For decades, Cuban leaders installed in the population the idea that milk was an essential food that should be consumed daily by children and adults. Fidel Castro had his own obsession with the product, whose cult hit the roof with Ubre Blanca [White Udder], the cow that entered the Guinness record book by giving more than 100 liters of milk in three milkings in 1982. continue reading

Fidel’s successor, General Raúl Castro, promised in 2007 that it was necessary to “produce milk so that you can drink all you want,” when already in that year it was known that calcium (the element that makes dairy products important for the diet) is found in many other foods, including all dark leafy vegetables, except spinach. However, the policy has led generations of Cubans to experience the loss of each drop of milk as a greater drama than that of cabbage, which contains the same nutrient.

The disgust has been added to the one already dragged up by the matanceros for the “fragments of non-soluble foreign matter” found in the sugar of this month’s family ration basket. State television confirmed that the images broadcast by users on social networks of the product mixed with blackish particles were real.
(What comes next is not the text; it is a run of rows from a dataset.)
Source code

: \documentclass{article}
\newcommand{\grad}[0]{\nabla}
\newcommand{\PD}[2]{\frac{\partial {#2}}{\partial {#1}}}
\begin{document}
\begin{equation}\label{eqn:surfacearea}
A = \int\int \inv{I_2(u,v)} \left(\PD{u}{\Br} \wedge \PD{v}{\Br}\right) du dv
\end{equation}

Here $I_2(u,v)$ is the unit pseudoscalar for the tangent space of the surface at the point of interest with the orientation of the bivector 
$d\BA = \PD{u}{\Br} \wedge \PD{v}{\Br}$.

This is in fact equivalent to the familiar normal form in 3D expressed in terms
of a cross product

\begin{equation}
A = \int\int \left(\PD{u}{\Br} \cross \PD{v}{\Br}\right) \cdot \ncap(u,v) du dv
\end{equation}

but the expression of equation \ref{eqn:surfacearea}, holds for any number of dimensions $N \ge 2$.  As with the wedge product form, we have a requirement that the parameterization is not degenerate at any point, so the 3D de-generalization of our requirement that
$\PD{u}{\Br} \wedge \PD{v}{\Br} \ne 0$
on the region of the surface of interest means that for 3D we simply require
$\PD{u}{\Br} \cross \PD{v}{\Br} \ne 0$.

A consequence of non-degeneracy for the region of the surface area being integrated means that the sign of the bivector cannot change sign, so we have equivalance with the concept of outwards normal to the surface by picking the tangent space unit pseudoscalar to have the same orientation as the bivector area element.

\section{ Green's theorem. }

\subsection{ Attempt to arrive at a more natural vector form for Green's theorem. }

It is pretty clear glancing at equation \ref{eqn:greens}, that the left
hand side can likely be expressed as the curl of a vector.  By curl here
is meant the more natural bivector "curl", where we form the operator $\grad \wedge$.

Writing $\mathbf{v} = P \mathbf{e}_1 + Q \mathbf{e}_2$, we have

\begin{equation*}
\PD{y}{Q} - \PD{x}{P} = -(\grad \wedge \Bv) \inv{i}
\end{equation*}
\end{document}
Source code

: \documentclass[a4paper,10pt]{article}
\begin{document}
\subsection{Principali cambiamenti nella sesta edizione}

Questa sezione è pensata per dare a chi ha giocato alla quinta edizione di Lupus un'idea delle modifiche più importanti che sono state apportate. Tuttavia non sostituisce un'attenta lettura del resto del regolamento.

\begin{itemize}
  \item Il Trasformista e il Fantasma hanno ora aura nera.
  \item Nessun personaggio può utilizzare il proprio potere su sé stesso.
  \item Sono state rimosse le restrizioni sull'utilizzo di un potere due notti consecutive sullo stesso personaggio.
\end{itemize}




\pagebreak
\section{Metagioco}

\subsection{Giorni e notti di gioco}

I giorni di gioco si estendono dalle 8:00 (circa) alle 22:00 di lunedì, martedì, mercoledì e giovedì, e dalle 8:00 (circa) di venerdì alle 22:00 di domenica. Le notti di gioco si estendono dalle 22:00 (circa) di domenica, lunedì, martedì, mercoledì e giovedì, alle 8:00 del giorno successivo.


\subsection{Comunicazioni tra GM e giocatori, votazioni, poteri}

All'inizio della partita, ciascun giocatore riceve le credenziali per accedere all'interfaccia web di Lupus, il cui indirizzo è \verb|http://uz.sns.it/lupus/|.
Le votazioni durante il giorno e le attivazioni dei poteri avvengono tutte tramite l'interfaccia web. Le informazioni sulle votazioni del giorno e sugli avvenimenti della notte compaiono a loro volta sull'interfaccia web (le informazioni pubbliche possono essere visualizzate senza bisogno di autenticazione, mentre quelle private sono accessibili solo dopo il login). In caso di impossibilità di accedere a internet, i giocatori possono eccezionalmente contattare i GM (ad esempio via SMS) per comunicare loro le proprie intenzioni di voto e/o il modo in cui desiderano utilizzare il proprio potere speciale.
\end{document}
After taking a sample to the laboratory of the Municipal Centre for Hygiene and Epidemiology of Cárdenas, “the presence of objectionable particles (pieces of materials that vary in size and quantity) was confirmed.”

Dr. Bella Canosa Besú, director of the laboratory, said that the product will be certified throughout the province, and its sale will be gradually restored depending on the result of the analysis.

An article published in Telebandera made it clear that “according to specialized standards, under current conditions, that food product is not suitable for human consumption,” and it asks consumers who have sugar of that type to return the product in poor condition, as explained by Heykel Vázquez Moreno, deputy director of the Municipal Trade and Gastronomy Company.

The entity has been forced to stop the sale and carry out the sampling investigation at each bodega (ration store) to determine where it can be sold again.

“All the raw sugar that has been marketed for months in several bodegas in the city of Matanzas is simply not suitable for consumption. There are a lot of foreign particles, some of them metallic and others whose composition is unknown, and so we consume it, without knowing the effect on our health and that of our children. Now by a complaint the sale was paralyzed, and if you  don’t complain it’s not detected, because there is no effective system to control food production and sales to either the private or state sector. Hopefully the matter will be reviewed, and the quality of the sugar that is marketed to the population will be improved. It’s the only sugar we can consume because there is no other market where we can buy it,” summarized one of the many comments of outraged matanceros.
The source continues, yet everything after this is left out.